Each line below must be reproduced exactly, though the pictures are to be dropped.

*** Dataset records

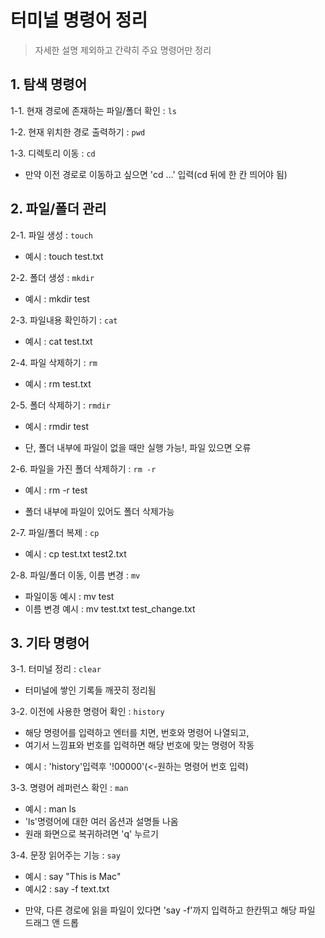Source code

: # 터미널 명령어 정리
> 자세한 설명 제외하고 간략히 주요 명령어만 정리

## 1. 탐색 명령어
1-1. 현재 경로에 존재하는 파일/폴더 확인 : `ls`

1-2. 현재 위치한 경로 출력하기 : `pwd`

1-3. 디렉토리 이동 : `cd`
* 만약 이전 경로로 이동하고 싶으면 'cd ...' 입력(cd 뒤에 한 칸 띄어야 됨)

## 2. 파일/폴더 관리

2-1. 파일 생성 : `touch`
* 예시 : touch test.txt

2-2. 폴더 생성 : `mkdir`
* 예시 : mkdir test

2-3. 파일내용 확인하기 : `cat`
* 예시 : cat test.txt

2-4. 파일 삭제하기 : `rm`
* 예시 : rm test.txt

2-5. 폴더 삭제하기 : `rmdir`
* 예시 : rmdir test
 - 단, 폴더 내부에 파일이 없을 때만 실행 가능!, 파일 있으면 오류
     
2-6. 파일을 가진 폴더 삭제하기 : `rm -r`
* 예시 : rm -r test
 - 폴더 내부에 파일이 있어도 폴더 삭제가능
  
2-7. 파일/폴더 복제 : `cp`
* 예시 : cp test.txt test2.txt

2-8. 파일/폴더 이동, 이름 변경 : `mv`
* 파일이동 예시 : mv test
* 이름 변경 예시 : mv test.txt test_change.txt


## 3. 기타 명령어
3-1. 터미널 정리 : `clear`
* 터미널에 쌓인 기록들 깨끗히 정리됨

3-2. 이전에 사용한 명령어 확인 : `history`
* 해당 명령어를 입력하고 엔터를 치면, 번호와 명령어 나열되고,
* 여기서 느낌표와 번호를 입력하면 해당 번호에 맞는 명령어 작동
 - 예시 : 'history'입력후 '!00000'(<-원하는 명령어 번호 입력)

3-3. 명령어 레퍼런스 확인 : `man`
* 예시 : man ls
* 'ls'명령어에 대한 여러 옵션과 설명들 나옴
* 원래 화면으로 복귀하려면 'q' 누르기

3-4. 문장 읽어주는 기능 : `say`
* 예시 : say "This is Mac"
* 예시2 : say -f text.txt
 - 만약, 다른 경로에 읽을 파일이 있다면 'say -f'까지 입력하고 한칸뛰고 해당 파일 드래그 앤 드롭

******

### Problem solution
Source code

: # 터미널 명령어 정리
> 자세한 설명 제외하고 간략히 주요 명령어만 정리

## 1. 탐색 명령어
1-1. 현재 경로에 존재하는 파일/폴더 확인 : `ls`

1-2. 현재 위치한 경로 출력하기 : `pwd`

1-3. 디렉토리 이동 : `cd`
* 만약 이전 경로로 이동하고 싶으면 'cd ...' 입력(cd 뒤에 한 칸 띄어야 됨)

## 2. 파일/폴더 관리

2-1. 파일 생성 : `touch`
* 예시 : touch test.txt

2-2. 폴더 생성 : `mkdir`
* 예시 : mkdir test

2-3. 파일내용 확인하기 : `cat`
* 예시 : cat test.txt

2-4. 파일 삭제하기 : `rm`
* 예시 : rm test.txt

2-5. 폴더 삭제하기 : `rmdir`
* 예시 : rmdir test
 - 단, 폴더 내부에 파일이 없을 때만 실행 가능!, 파일 있으면 오류
     
2-6. 파일을 가진 폴더 삭제하기 : `rm -r`
* 예시 : rm -r test
 - 폴더 내부에 파일이 있어도 폴더 삭제가능
  
2-7. 파일/폴더 복제 : `cp`
* 예시 : cp test.txt test2.txt

2-8. 파일/폴더 이동, 이름 변경 : `mv`
* 파일이동 예시 : mv test
* 이름 변경 예시 : mv test.txt test_change.txt


## 3. 기타 명령어
3-1. 터미널 정리 : `clear`
* 터미널에 쌓인 기록들 깨끗히 정리됨

3-2. 이전에 사용한 명령어 확인 : `history`
* 해당 명령어를 입력하고 엔터를 치면, 번호와 명령어 나열되고,
* 여기서 느낌표와 번호를 입력하면 해당 번호에 맞는 명령어 작동
 - 예시 : 'history'입력후 '!00000'(<-원하는 명령어 번호 입력)

3-3. 명령어 레퍼런스 확인 : `man`
* 예시 : man ls
* 'ls'명령어에 대한 여러 옵션과 설명들 나옴
* 원래 화면으로 복귀하려면 'q' 누르기

3-4. 문장 읽어주는 기능 : `say`
* 예시 : say "This is Mac"
* 예시2 : say -f text.txt
 - 만약, 다른 경로에 읽을 파일이 있다면 'say -f'까지 입력하고 한칸뛰고 해당 파일 드래그 앤 드롭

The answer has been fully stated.